China Mobile shares down 6.3%
Bloomberg News Service
HONG KONG China Mobile (Hong Kong) Ltd. first-half profit was a 10th less than expected as each of its 59 million cellular phone customers spent less.
Profit at the publicly traded unit of the country's biggest mobile-phone company rose to $1.7 billion.
But the spending of every added China Mobile customer is falling as the company buys networks in poorer provinces from its parent. The one in 10 people in China who have phones are wealthy. New clients are less affluent and most of them use cheaper prepaid cards.

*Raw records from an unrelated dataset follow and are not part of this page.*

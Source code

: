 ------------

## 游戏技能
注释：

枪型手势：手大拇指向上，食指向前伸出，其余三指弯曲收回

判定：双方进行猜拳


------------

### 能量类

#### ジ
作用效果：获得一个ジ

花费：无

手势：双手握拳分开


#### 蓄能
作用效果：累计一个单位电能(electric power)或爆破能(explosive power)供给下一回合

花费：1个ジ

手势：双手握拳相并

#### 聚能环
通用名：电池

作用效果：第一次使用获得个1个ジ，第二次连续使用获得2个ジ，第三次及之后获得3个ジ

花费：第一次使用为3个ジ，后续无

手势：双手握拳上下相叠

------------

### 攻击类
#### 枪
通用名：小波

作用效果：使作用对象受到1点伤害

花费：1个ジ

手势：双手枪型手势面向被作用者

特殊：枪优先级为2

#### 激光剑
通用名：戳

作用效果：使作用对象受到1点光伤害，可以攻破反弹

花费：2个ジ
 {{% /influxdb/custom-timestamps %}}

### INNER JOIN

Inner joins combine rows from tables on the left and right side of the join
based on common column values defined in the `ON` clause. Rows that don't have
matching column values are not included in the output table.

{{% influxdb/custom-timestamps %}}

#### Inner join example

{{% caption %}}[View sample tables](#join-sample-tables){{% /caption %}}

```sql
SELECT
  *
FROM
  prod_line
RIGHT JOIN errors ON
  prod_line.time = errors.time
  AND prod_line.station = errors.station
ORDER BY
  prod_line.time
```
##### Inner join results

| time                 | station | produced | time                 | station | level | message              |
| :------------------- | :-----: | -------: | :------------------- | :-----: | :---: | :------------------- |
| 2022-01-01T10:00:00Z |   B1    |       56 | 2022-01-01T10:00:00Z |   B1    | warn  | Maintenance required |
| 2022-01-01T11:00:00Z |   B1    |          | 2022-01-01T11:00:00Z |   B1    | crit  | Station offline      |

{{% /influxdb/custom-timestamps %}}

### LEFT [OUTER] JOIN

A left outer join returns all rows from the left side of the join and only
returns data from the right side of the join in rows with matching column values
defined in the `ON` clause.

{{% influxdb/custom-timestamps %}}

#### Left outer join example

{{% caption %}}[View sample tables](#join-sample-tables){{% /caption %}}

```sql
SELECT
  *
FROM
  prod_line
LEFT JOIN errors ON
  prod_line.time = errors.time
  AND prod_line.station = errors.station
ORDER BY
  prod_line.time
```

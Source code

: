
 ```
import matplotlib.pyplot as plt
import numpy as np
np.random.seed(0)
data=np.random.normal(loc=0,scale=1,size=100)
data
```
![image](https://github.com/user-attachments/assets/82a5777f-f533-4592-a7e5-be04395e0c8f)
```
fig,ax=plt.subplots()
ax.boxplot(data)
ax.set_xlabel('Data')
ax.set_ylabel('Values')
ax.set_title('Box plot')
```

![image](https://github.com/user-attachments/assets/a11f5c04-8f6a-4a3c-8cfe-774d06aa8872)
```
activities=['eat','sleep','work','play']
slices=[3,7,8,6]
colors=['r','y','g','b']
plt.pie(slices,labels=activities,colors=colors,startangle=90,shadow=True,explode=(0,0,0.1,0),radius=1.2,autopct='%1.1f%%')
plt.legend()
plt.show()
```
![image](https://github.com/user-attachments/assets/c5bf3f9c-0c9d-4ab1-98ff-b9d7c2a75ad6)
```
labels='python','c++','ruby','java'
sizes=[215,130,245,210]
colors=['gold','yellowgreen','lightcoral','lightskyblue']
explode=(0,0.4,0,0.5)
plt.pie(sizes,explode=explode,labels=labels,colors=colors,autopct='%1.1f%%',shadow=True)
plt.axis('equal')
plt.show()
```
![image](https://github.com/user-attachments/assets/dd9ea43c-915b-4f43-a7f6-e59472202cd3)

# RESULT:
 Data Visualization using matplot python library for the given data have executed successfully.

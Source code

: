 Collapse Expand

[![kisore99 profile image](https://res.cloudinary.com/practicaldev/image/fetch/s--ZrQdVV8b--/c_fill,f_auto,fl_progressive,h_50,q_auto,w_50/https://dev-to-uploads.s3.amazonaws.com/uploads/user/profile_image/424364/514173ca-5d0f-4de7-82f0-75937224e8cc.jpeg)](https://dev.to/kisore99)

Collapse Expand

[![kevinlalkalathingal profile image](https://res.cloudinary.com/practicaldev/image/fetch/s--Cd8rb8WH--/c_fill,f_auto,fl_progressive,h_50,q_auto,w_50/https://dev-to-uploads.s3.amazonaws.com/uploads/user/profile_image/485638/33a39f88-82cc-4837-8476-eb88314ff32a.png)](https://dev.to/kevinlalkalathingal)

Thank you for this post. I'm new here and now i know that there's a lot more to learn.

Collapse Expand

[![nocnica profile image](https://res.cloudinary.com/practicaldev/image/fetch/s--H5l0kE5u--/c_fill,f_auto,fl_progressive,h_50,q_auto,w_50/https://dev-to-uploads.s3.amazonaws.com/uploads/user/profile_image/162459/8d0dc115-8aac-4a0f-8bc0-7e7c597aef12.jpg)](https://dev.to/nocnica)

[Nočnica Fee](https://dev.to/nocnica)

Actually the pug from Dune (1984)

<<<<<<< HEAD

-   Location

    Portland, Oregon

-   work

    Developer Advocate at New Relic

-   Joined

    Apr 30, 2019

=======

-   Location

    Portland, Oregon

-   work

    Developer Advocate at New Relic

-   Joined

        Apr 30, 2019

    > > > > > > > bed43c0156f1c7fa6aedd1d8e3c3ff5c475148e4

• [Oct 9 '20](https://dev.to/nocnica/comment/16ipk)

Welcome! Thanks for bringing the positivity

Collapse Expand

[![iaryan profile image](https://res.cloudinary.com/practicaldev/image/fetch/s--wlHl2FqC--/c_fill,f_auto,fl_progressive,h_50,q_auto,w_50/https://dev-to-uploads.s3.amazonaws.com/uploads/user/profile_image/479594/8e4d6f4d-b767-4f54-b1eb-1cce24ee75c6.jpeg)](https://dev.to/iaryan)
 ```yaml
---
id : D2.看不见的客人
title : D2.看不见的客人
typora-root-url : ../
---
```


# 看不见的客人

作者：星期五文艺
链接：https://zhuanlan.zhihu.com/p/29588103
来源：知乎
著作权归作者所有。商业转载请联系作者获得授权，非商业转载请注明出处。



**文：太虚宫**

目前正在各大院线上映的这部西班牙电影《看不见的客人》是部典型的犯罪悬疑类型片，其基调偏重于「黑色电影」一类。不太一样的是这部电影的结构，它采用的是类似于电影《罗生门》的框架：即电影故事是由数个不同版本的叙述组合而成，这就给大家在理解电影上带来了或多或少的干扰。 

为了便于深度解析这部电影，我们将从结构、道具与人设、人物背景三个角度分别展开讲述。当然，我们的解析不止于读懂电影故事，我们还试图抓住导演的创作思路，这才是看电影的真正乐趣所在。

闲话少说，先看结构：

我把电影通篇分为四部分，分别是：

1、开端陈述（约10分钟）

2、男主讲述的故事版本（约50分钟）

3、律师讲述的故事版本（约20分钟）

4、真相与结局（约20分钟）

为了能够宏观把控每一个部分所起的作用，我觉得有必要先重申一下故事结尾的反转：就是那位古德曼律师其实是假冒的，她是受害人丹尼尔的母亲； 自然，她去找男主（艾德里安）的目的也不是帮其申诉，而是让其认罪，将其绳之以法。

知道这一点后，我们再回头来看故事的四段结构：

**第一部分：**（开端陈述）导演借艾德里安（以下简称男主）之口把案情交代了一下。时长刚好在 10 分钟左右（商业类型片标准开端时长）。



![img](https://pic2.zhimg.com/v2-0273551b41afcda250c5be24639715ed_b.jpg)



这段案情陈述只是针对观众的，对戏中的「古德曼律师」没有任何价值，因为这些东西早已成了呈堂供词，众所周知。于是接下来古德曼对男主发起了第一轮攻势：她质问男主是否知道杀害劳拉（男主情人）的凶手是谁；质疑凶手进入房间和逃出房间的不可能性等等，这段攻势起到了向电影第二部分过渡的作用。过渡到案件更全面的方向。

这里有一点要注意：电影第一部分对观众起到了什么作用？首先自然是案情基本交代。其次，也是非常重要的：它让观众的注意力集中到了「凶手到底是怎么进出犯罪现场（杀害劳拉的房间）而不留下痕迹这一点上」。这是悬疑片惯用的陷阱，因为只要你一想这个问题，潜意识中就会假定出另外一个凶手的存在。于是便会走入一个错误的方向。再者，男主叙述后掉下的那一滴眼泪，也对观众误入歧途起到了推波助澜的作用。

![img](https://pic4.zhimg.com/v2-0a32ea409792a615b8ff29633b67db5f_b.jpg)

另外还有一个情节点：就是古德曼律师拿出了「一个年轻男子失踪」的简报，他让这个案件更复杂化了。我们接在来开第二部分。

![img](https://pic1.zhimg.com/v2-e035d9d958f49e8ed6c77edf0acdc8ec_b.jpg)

"There is more room for average revenue per user to fall," said Stella Lau, managing director of East Asia Asset Management Ltd., which manages $500 million and owns China Mobile shares. "There is pressure for the government to introduce more competition to the mobile market."
China Mobile shares fell 6.3 percent after the earnings announcement. China Mobile shares dropped almost a fifth this year on concern about declining profit margins.
Monthly spending per customer was $19.75 in the first half, compared with an analysts' forecast of $22 and spending of $32.63 a month in the first half of 2000.
China Mobile's total sales jumped to $6.11 billion in the first half from $3.61 billion a year earlier. But revenue growth was slower than the pace of subscriber growth.
China Mobile operates in the country's 13 richest provinces and cities. The company bought seven networks from China Mobile Communications Corp. in October, boosting the subscriber base to 58.9 million at the end of June, from 45.1 million at the end of December and 22 million at the end of June 2000. It claims three-quarters of the market.
It's "still the fastest growing company on the planet in absolute subscriber terms," said Rohit Sobti, an analyst with Salomon Smith Barney.
China will be the fastest growing economy in Asia this year, with the government forecasting 7.5 percent expansion, driven by domestic consumption. With barely one in 10 people using a mobile phone, China last month surpassed the United States as the world's biggest wireless market, government statistics showed. China had 120.6 million wireless users at the end of July, compared with 120.1 million in the United States.
Larger-scale operation helped China Mobile squeeze bigger discounts from telecom equipment and handset suppliers, which face slowing demand in the United States and Europe and have slashed prices to gain a foothold in China.
The company said equipment prices fell 15 percent in the first half and its capital spending during the period was only $2.2 billion, 40 percent of the amount set aside for 2001.